Go through the records below and show every line with the string "network".

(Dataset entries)

══════════

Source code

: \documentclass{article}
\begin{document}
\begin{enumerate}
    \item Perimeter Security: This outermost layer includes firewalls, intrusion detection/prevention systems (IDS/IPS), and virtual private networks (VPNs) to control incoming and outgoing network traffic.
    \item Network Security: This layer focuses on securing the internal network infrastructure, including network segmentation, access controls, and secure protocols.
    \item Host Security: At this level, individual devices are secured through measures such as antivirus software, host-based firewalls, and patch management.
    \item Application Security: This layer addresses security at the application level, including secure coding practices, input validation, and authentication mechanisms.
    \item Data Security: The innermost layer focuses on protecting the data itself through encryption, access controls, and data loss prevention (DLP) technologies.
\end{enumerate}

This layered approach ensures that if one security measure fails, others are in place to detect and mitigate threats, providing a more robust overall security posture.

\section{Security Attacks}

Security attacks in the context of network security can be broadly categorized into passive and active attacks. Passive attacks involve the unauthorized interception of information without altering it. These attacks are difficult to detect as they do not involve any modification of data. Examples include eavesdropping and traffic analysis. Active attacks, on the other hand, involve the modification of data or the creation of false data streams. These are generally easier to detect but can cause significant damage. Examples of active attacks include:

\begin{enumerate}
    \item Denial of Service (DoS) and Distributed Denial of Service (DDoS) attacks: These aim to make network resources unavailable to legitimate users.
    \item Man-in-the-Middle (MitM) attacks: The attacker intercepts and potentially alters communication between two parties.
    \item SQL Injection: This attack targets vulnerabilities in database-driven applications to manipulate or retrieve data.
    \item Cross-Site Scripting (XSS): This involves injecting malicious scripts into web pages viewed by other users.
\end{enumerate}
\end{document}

══════════

FINISHED TASK =
    \item Perimeter Security: This outermost layer includes firewalls, intrusion detection/prevention systems (IDS/IPS), and virtual private networks (VPNs) to control incoming and outgoing network traffic.
    \item Network Security: This layer focuses on securing the internal network infrastructure, including network segmentation, access controls, and secure protocols.
Security attacks in the context of network security can be broadly categorized into passive and active attacks. Passive attacks involve the unauthorized interception of information without altering it. These attacks are difficult to detect as they do not involve any modification of data. Examples include eavesdropping and traffic analysis. Active attacks, on the other hand, involve the modification of data or the creation of false data streams. These are generally easier to detect but can cause significant damage. Examples of active attacks include:
    \item Denial of Service (DoS) and Distributed Denial of Service (DDoS) attacks: These aim to make network resources unavailable to legitimate users.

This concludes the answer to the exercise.